- _Data_:
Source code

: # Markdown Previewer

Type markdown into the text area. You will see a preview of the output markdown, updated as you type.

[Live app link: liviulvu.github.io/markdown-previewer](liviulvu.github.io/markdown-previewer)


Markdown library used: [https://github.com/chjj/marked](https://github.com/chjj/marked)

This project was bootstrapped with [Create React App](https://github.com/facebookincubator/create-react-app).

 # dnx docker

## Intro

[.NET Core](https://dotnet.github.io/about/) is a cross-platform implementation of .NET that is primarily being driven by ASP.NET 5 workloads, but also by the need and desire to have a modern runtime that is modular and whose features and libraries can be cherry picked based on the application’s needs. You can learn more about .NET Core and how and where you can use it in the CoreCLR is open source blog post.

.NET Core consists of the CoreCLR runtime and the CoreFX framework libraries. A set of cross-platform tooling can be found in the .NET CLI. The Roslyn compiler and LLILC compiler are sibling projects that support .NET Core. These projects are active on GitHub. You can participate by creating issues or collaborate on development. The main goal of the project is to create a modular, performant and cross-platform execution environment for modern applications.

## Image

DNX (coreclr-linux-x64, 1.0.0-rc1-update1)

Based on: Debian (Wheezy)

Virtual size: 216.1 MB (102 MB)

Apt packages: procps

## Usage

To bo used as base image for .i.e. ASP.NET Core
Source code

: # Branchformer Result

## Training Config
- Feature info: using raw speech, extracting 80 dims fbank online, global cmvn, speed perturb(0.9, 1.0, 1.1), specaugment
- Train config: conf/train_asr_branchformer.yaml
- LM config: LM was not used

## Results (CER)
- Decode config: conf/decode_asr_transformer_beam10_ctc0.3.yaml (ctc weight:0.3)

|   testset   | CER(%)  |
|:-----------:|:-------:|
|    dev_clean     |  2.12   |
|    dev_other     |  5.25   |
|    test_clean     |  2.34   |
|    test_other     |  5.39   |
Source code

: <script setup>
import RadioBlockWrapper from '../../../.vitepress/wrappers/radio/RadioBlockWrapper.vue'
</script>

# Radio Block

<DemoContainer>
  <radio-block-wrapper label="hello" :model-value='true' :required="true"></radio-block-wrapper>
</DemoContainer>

- _Work task_:
The required result is an exact repeat of the records above from the line containing "DNX (coreclr-linux-x64, 1.0.0-rc1-update1)" to their final line.

- _Written solution_:
DNX (coreclr-linux-x64, 1.0.0-rc1-update1)

Based on: Debian (Wheezy)

Virtual size: 216.1 MB (102 MB)

Apt packages: procps

## Usage

To bo used as base image for .i.e. ASP.NET Core
Source code

: # Branchformer Result

## Training Config
- Feature info: using raw speech, extracting 80 dims fbank online, global cmvn, speed perturb(0.9, 1.0, 1.1), specaugment
- Train config: conf/train_asr_branchformer.yaml
- LM config: LM was not used

## Results (CER)
- Decode config: conf/decode_asr_transformer_beam10_ctc0.3.yaml (ctc weight:0.3)

|   testset   | CER(%)  |
|:-----------:|:-------:|
|    dev_clean     |  2.12   |
|    dev_other     |  5.25   |
|    test_clean     |  2.34   |
|    test_other     |  5.39   |
Source code

: <script setup>
import RadioBlockWrapper from '../../../.vitepress/wrappers/radio/RadioBlockWrapper.vue'
</script>

# Radio Block

<DemoContainer>
  <radio-block-wrapper label="hello" :model-value='true' :required="true"></radio-block-wrapper>
</DemoContainer>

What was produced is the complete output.